What Not To Do When Trying To Rescue Someone From A Frozen Lake

What Not To Do When Trying To Rescue Someone From A Frozen Lake [Video]

Do you know what to do if you ever had to rescue someone that has fallen into a frozen lake?

Gawker recently posted about a guy that fell into a frozen lake on Christmas morning in Wrightwood, California. His friend went to help him, however, he had no clue what he was doing and fell in himself. Then someone else came to help both of hem … and he fell in. Then some more people came to help them and they fell in.
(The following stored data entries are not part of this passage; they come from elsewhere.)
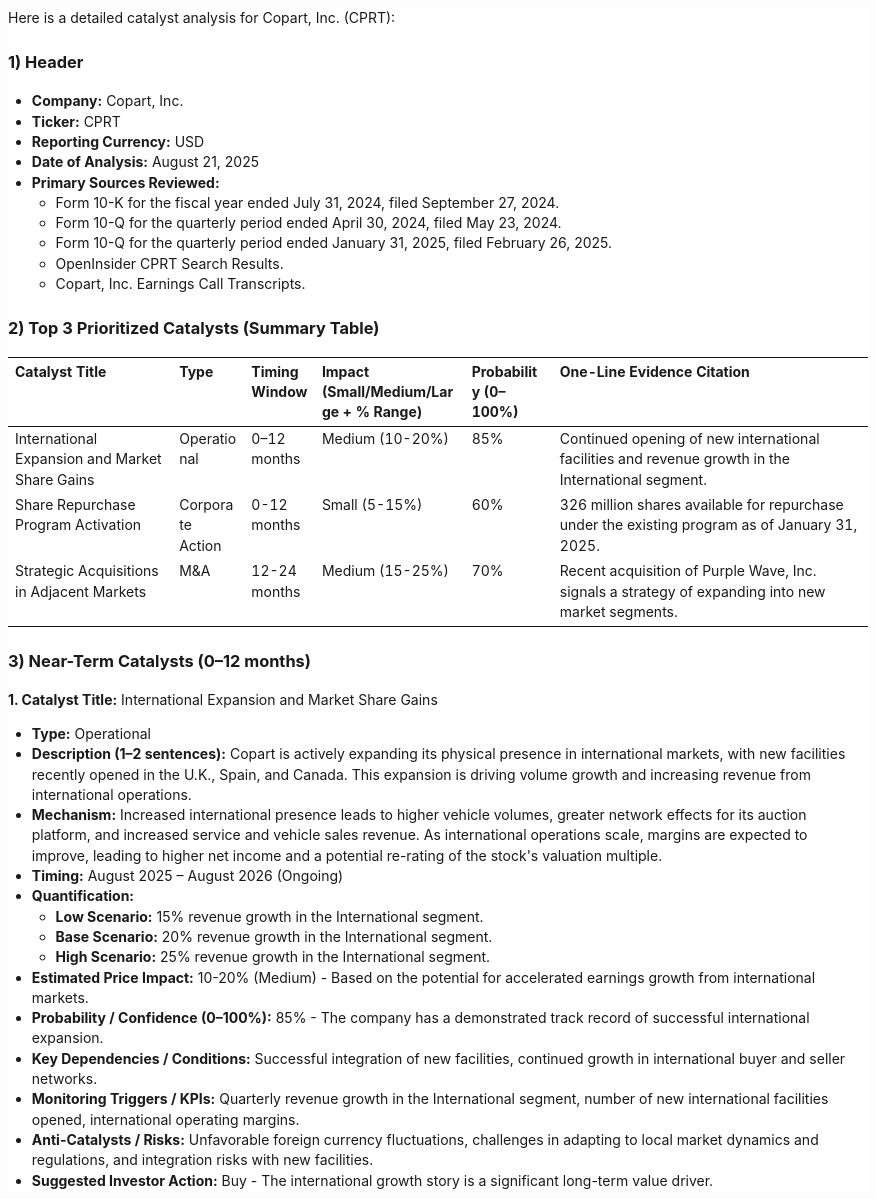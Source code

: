 Here is a detailed catalyst analysis for Copart, Inc. (CPRT):

### **1) Header**

*   **Company:** Copart, Inc.
*   **Ticker:** CPRT
*   **Reporting Currency:** USD
*   **Date of Analysis:** August 21, 2025
*   **Primary Sources Reviewed:**
    *   Form 10-K for the fiscal year ended July 31, 2024, filed September 27, 2024.
    *   Form 10-Q for the quarterly period ended April 30, 2024, filed May 23, 2024.
    *   Form 10-Q for the quarterly period ended January 31, 2025, filed February 26, 2025.
    *   OpenInsider CPRT Search Results.
    *   Copart, Inc. Earnings Call Transcripts.

### **2) Top 3 Prioritized Catalysts (Summary Table)**

| Catalyst Title | Type | Timing Window | Impact (Small/Medium/Large + % Range) | Probability (0–100%) | One-Line Evidence Citation |
| :--- | :--- | :--- | :--- | :--- | :--- |
| International Expansion and Market Share Gains | Operational | 0–12 months | Medium (10-20%) | 85% | Continued opening of new international facilities and revenue growth in the International segment. |
| Share Repurchase Program Activation | Corporate Action | 0-12 months | Small (5-15%) | 60% | 326 million shares available for repurchase under the existing program as of January 31, 2025. |
| Strategic Acquisitions in Adjacent Markets | M&A | 12-24 months | Medium (15-25%) | 70% | Recent acquisition of Purple Wave, Inc. signals a strategy of expanding into new market segments. |

### **3) Near-Term Catalysts (0–12 months)**

**1. Catalyst Title:** International Expansion and Market Share Gains

*   **Type:** Operational
*   **Description (1–2 sentences):** Copart is actively expanding its physical presence in international markets, with new facilities recently opened in the U.K., Spain, and Canada. This expansion is driving volume growth and increasing revenue from international operations.
*   **Mechanism:** Increased international presence leads to higher vehicle volumes, greater network effects for its auction platform, and increased service and vehicle sales revenue. As international operations scale, margins are expected to improve, leading to higher net income and a potential re-rating of the stock's valuation multiple.
*   **Timing:** August 2025 – August 2026 (Ongoing)
*   **Quantification:**
    *   **Low Scenario:** 15% revenue growth in the International segment.
    *   **Base Scenario:** 20% revenue growth in the International segment.
    *   **High Scenario:** 25% revenue growth in the International segment.
*   **Estimated Price Impact:** 10-20% (Medium) - Based on the potential for accelerated earnings growth from international markets.
*   **Probability / Confidence (0–100%):** 85% - The company has a demonstrated track record of successful international expansion.
*   **Key Dependencies / Conditions:** Successful integration of new facilities, continued growth in international buyer and seller networks.
*   **Monitoring Triggers / KPIs:** Quarterly revenue growth in the International segment, number of new international facilities opened, international operating margins.
*   **Anti-Catalysts / Risks:** Unfavorable foreign currency fluctuations, challenges in adapting to local market dynamics and regulations, and integration risks with new facilities.
*   **Suggested Investor Action:** Buy - The international growth story is a significant long-term value driver.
Luckily, all of the people that fell into the frozen lake were pulled to safety. However, it could have all been avoided if they knew the proper procedure on how to rescue someone in that predicament.

According to the Minnesota Department of Natural Resources, these people went about rescuing the first victim all wrong.

As soon as someone falls into a frozen lake, the first thing to do is call 911. Also, the people made the mistake to run to the edge of the ice. This caused the ice to weaken and the whole to expand.

The Minnesota DNR posted these directions on how to save someone from a frozen lake on their website:

PREACH ‑ Shout to the victim to encourage them to fight to survive and reassure them that help is on the way.

REACH ‑ If you can safely reach the victim from shore, extend an object such as a rope, ladder, or jumper cables to the victim. If the person starts to pull you in, release your grip on the object and start over.

THROW ‑ Toss one end of a rope or something that will float to the victim. Have them tie the rope around themselves before they are too weakened by the cold to grasp it.

ROW ‑ Find a light boat to push across the ice ahead of you. Push it to the edge of the hole, get into the boat and pull the victim in over the bow. It’s not a bad idea to attach some rope to the boat, so others can help pull you and the victim to safety.

GO ‑ A non‑professional shouldn’t go out on the ice to perform a rescue unless all other basic rescue techniques have been ruled out.

If the situation is too dangerous for you to perform the rescue, call 911 for help and keep reassuring the victim that help is on the way and urge them to fight to survive. Heroics by well‑meaning but untrained rescuers sometimes result in two deaths.